Reading Time: 7 minutes
On March 27th, 2024, Google accidentally uploaded code to GitHub that would become one of its most significant leaks. Based on the commit history, the code stayed on GitHub until 7th May 2024.
The more-than-month delay gave EA Eagle Digital founder and SEO practitioner Erfan Azimi enough time to make it available to the public.
As stated himself, it wasn’t for financial interests but to sensitize the SEO community to the company’s misstatements while exposing purported search ranking factors.
What Did the Google Search Leak Reveal?
The March Google search leak revealed 2,500 internal documents believed to contain over 14,014 search ranking factors.
After a series of analyses, former SEO expert Rand Fishkin and iPullRank’s CEO Mike King released elaborate previews and takeaways from the document.
But in case you missed that, here’s a recap of what was inside.
Google’s Claims on Search Ranking Factors Debunked
The leak exposed many misstatements about search ranking factors made by Googlers on socials and hangout sessions, as highlighted below.
Claim: Google Doesn’t Use Domain Authority
Over the past few years, Google employees have been extra vigilant about refuting the use of domain authority in their rankings.
In fact, webmaster trends analyst John Mueller repeatedly stated the absence of this metric.
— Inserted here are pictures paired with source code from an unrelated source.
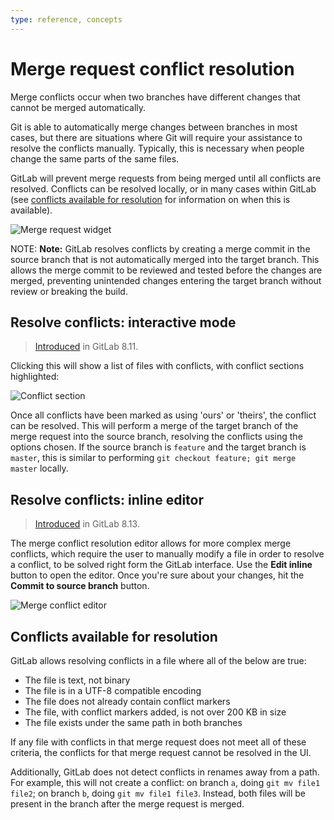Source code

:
 ```yaml
---
type: reference, concepts
---
```


# Merge request conflict resolution

Merge conflicts occur when two branches have different changes that cannot be
merged automatically.

Git is able to automatically merge changes between branches in most cases, but
there are situations where Git will require your assistance to resolve the
conflicts manually. Typically, this is necessary when people change the same
parts of the same files.

GitLab will prevent merge requests from being merged until all conflicts are
resolved. Conflicts can be resolved locally, or in many cases within GitLab
(see [conflicts available for resolution](#conflicts-available-for-resolution)
for information on when this is available).

![Merge request widget](img/merge_request_widget.png)

NOTE: **Note:**
GitLab resolves conflicts by creating a merge commit in the source branch that
is not automatically merged into the target branch. This allows the merge
commit to be reviewed and tested before the changes are merged, preventing
unintended changes entering the target branch without review or breaking the
build.

## Resolve conflicts: interactive mode

> [Introduced](https://gitlab.com/gitlab-org/gitlab-foss/-/merge_requests/5479) in GitLab 8.11.

Clicking this will show a list of files with conflicts, with conflict sections
highlighted:

![Conflict section](img/conflict_section.png)

Once all conflicts have been marked as using 'ours' or 'theirs', the conflict
can be resolved. This will perform a merge of the target branch of the merge
request into the source branch, resolving the conflicts using the options
chosen. If the source branch is `feature` and the target branch is `master`,
this is similar to performing `git checkout feature; git merge master` locally.

## Resolve conflicts: inline editor

> [Introduced](https://gitlab.com/gitlab-org/gitlab-foss/-/merge_requests/6374) in GitLab 8.13.

The merge conflict resolution editor allows for more complex merge conflicts,
which require the user to manually modify a file in order to resolve a conflict,
to be solved right form the GitLab interface. Use the **Edit inline** button
to open the editor. Once you're sure about your changes, hit the
**Commit to source branch** button.

![Merge conflict editor](img/merge_conflict_editor.png)

## Conflicts available for resolution

GitLab allows resolving conflicts in a file where all of the below are true:

- The file is text, not binary
- The file is in a UTF-8 compatible encoding
- The file does not already contain conflict markers
- The file, with conflict markers added, is not over 200 KB in size
- The file exists under the same path in both branches

If any file with conflicts in that merge request does not meet all of these
criteria, the conflicts for that merge request cannot be resolved in the UI.

Additionally, GitLab does not detect conflicts in renames away from a path. For
example, this will not create a conflict: on branch `a`, doing `git mv file1
file2`; on branch `b`, doing `git mv file1 file3`. Instead, both files will be
present in the branch after the merge request is merged.

<!-- ## Troubleshooting

Include any troubleshooting steps that you can foresee. If you know beforehand what issues
one might have when setting this up, or when something is changed, or on upgrading, it's
important to describe those, too. Think of things that may go wrong and include them here.
This is important to minimize requests for support, and to avoid doc comments with
questions that you know someone might ask.

Each scenario can be a third-level heading, e.g. `### Getting error message X`.
If you have none to add when creating a doc, leave this section in place
but commented out to help encourage others to add to it in the future. -->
We first saw him highlight this in a 2016 Google Hangout, saying, “We don’t have anything like a website authority score.”
A week after his sentiments, his colleague Garry Illyes responded to a question on image links as follows:
Later in 2018, someone asked Mueller via Reddit whether domain authority existed. The analyst commented, “Of course, it exists; it’s a tool by Moz.”
Then, in 2022, Mueller reiterated his comments, adding asterisks to stress his point. He responded to a Redditor stating that they “ do not need DA” since “Google doesn’t use it *at all*…”
However, this leak exposed a metric called “siteAuthority” believed to affect rankings.
Claim: Google Doesn’t Consider Clicks in Ranking
In 2008, John Mueller commented, “Anyone visiting your site a few dozen times and hitting the back button on their browser is not going to impact your site’s crawling, indexing, or ranking at Google.”
Later in a 2018 Reddit AMA (Ask Me Anything), Gary Illyes termed theories of Google using UX metrics like CTR and dwell time as “made up crap.”
Dwayne Forrester, who used to work at Bing first introduced the concept of dwell time during a session I attended at Pubcon about 10 years ago. Since the community usually considers Bing to be not as sophisticated as Google, the logical assumption therefore is that Google might also use this metric.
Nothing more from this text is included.